I am trying to fine-tune Tacotron-DDC-130k on LJSpeech on the Arabic dataset using the phonemizer. Arabic is supported under ar tag.
During the training, these warnings didn’t stop for the entire epoch:
[WARNING] extra phones may appear in the "ar" phoneset
[WARNING] language switch flags have been removed (applying "remove-flags" policy)
[WARNING] 1 utterances containing language switches on lines 1
[WARNING] extra phones may appear in the "ar" phoneset
[WARNING] language switch flags have been removed (applying "remove-flags" policy)
[WARNING] 1 utterances containing language switches on lines 1
[WARNING] extra phones may appear in the "ar" phoneset
[WARNING] language switch flags have been removed (applying "remove-flags" policy)
[WARNING] 1 utterances containing language switches on lines 1
[WARNING] extra phones may appear in the "ar" phoneset
[WARNING] language switch flags have been removed (applying "remove-flags" policy)

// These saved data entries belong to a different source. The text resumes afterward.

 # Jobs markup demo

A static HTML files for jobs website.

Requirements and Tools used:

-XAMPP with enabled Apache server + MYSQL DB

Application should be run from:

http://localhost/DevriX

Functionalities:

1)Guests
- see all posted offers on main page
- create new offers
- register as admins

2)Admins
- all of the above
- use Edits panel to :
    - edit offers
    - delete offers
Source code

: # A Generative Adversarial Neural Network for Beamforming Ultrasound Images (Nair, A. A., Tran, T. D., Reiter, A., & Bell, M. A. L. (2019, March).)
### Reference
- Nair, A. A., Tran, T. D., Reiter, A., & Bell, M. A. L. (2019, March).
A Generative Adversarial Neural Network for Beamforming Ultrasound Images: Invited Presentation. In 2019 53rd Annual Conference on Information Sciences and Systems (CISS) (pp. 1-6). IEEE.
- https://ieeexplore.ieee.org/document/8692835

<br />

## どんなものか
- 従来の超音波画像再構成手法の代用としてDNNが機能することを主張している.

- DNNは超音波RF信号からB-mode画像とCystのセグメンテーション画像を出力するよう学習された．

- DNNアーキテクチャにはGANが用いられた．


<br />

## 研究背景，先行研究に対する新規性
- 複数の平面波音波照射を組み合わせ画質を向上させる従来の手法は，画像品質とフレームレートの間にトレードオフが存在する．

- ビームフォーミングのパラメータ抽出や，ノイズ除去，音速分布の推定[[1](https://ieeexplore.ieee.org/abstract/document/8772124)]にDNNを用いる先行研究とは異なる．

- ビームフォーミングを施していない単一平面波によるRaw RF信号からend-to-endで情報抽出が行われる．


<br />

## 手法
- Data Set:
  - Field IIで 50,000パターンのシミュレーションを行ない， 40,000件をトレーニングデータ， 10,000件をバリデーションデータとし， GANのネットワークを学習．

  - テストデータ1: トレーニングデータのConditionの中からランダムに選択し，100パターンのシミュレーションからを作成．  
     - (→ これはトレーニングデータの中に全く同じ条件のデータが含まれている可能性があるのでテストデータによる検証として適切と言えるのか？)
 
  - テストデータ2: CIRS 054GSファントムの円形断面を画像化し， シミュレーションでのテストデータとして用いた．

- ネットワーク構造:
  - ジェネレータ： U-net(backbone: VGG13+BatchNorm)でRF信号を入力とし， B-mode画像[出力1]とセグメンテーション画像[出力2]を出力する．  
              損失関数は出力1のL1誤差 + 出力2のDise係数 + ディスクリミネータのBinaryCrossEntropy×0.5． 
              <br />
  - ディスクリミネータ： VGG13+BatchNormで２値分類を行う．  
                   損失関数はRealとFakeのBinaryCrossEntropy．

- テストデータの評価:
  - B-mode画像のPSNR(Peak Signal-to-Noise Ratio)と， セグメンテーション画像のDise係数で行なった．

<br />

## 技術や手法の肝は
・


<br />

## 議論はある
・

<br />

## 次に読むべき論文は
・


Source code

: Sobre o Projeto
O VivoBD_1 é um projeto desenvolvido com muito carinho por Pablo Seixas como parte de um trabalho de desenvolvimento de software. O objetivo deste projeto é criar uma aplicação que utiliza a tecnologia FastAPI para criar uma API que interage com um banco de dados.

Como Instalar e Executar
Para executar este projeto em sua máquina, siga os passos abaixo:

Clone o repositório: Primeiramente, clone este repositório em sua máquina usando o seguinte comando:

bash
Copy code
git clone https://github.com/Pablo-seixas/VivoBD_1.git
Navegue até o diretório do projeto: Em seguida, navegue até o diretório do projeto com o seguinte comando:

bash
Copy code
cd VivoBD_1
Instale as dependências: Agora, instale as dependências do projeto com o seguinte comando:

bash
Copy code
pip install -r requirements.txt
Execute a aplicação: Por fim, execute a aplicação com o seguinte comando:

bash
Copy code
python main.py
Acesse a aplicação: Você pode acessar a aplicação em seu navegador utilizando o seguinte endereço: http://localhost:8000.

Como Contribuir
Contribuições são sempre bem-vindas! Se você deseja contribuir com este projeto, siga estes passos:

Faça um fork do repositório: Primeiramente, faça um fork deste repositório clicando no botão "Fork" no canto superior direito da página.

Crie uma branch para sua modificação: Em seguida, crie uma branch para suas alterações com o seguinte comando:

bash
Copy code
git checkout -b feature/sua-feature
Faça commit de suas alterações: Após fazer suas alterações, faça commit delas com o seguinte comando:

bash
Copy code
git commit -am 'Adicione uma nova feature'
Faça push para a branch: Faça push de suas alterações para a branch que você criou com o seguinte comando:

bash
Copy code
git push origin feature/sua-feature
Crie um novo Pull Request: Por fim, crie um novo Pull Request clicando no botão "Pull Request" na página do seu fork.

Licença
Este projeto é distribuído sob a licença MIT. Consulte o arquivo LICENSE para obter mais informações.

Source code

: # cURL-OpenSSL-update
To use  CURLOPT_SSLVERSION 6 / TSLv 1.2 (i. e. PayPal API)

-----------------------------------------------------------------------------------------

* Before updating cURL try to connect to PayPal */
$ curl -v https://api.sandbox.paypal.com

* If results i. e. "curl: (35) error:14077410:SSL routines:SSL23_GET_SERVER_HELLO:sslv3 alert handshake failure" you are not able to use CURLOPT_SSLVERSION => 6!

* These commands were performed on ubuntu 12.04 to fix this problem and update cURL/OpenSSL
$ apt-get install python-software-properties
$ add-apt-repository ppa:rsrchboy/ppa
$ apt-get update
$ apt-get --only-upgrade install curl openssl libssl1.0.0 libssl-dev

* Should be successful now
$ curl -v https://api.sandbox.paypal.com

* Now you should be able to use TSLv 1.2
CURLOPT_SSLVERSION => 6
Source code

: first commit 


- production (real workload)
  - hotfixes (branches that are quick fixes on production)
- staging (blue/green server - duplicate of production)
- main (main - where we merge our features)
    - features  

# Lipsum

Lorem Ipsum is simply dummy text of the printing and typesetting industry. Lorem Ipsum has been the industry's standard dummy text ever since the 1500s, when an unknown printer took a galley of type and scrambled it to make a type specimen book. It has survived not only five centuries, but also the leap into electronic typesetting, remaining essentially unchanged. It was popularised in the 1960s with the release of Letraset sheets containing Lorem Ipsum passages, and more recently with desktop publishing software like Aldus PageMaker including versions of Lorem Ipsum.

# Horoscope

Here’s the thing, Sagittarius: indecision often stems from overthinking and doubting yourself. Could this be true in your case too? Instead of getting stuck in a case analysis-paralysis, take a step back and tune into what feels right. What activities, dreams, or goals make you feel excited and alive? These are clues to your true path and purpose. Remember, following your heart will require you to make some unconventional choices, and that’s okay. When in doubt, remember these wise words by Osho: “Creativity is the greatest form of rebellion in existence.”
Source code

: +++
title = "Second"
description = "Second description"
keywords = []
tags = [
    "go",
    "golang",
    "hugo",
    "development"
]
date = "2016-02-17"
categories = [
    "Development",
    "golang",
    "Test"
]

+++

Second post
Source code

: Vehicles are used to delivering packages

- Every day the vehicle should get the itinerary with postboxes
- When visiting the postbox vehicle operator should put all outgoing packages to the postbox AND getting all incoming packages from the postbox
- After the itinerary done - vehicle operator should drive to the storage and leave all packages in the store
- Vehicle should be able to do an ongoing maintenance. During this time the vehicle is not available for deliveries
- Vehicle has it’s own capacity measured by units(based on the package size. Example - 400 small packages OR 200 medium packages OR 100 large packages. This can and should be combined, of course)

[WARNING] 1 utterances containing language switches on lines 1
............
Where the problem came from? I mean is there anything to change before training except these parameters:
text_cleaner: phoneme_cleaners
use_phonemes: true
phoneme_language: ar
I think it may be related to text cleaning Any help?
Thank you
You also have that as an issue, please close the issue if you continue here. Otherwise it is hard for people to follow.
Just to understand, you are using a 130k TacoDDC trained on LJSpeech English and you want to transfer that to Arabic with how much material?
The warning states that there is a mix of languages (not ar in this case) in your input. And the flags (e.g. <en>...</en>) for that have been removed. Do you have mixed material?
But @mrthorstenm and @repodiac are the experts on that. Post more and we might be able to help you.
Hello @othiele
yes I posted here because I didn’t get a replay for the issue , I close it now as you told me.
for the dataset it is about 3h, this is a sample of diacritic Arabic which is supported by the phonemizer:
I’d suggest to run phonemizer over all of your dataset, list unique phones and compare it with the phoneme set under symbols.py. If there are extras, you can add them there and send a PR for us to update it.
@erogol
We tested the whole dataset with phonemizer only, it gives it’s output as expected without any warnings.
Actually, the problem was related to phonemizer_cleaner , and exactly when the ASCII conversion happens: text = convert_to_ascii(text)
Phonemizer accepts the Arabic letters as it is , and when you make that conversion it does change the letters completely to an other format which is not Arabic.
So, for now we are using basic_cleaners in place of phoneme_cleaners and the warnings gone (until this moment)
Is there any method to disable cleaners ?
Thank you all for your support and your time.
As @erogol said, we just need a function that returns the input as it is. The basic_cleaners function seems to do that properly, and we check that it gives the input as it is without issues.
So thanks again, I really appreciate your work in Mozilla TTS
I install espeak-ng to get “ar” support, but get “xcb_connection_has_error() returned true” so fix by make “unset DISPLAY” now train. Will report result.